Here's another classic princess feather - set on a blue background. Check out two things: the unique center motif... and the border of mini-feathers. That's a lot of extra work, but it sets off the center of the quilt quite nicely.
Here's another quilt where the quilter took liberty with the princess feather design -- she added leaves (or are they meant to be feathers?) to the motifs. It's a dynamic interpretation of the classic design.
And yet another quilter made a classic version... but used teal instead of green for the feathers.
This quilter again interpreted the classic princess feather design in a unique style. Her feathers became swag sets - with flowers at the tips. These motifs were replicated in the outer border.
In this version, the colors are unique - and the feathers are replicated in the setting triangles. The creativity of quilters just doesn't cease, does it?
Some princess feather quilts took liberties with the direction of the feathers - in this one, they don't "spin" as in the classic design. And the center Lemoyne Star is modified in the flowers that stand between the radiating feathers.
This quilt resembles the one above - but her flowers are a stylized folk art design. She still has a version of those little flowers the above quilter used in her border. It makes me wonder if there was a pattern that used these at one time.
Here's another variation of the princess feathers - they serve as long flower leaves, though. Notice that the quilter must have run out of the feather fabric she started with - and resorted to using another color for four of the blocks and the border. Do you ever wonder what someone was thinking - or what their limitations were in terms of fabric availability?
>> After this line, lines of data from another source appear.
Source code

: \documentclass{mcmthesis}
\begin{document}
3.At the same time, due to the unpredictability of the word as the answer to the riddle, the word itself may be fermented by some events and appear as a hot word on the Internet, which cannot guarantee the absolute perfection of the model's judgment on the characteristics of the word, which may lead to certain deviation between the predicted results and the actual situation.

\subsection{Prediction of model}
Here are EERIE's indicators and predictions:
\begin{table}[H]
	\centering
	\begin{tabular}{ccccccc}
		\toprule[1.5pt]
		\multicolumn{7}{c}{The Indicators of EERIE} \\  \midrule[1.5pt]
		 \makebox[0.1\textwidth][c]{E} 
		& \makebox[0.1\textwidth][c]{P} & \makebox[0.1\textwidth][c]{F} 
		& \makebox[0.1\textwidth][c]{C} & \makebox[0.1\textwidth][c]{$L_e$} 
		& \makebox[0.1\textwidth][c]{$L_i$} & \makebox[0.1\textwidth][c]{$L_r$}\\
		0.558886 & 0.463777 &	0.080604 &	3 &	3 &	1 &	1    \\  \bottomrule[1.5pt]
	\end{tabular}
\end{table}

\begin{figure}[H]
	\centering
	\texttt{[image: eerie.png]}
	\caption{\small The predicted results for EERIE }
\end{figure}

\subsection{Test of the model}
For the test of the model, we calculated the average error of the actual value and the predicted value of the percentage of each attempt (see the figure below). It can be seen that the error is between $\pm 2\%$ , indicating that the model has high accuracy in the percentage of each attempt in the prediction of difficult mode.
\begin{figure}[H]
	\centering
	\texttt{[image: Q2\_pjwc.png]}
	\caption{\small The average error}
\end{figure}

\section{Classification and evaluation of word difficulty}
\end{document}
Last but not least, here is the classic princess feather once again... with no border, no unusual motifs, no whacky colors... just plain and simple. I have yet to decide how I'm going to set my four princess feather blocks... but my guess is that it will have something versus nothing in the border - even if it's just a red floater strip around the outside of the blocks! In closing, let's all give thanks to the many men and women in the services who sacrifice much so that we can enjoy the bounties of freedom. We owe them a lot! Happy Fourth of July to everyone. Stay cool, keep stitching, and enjoy life!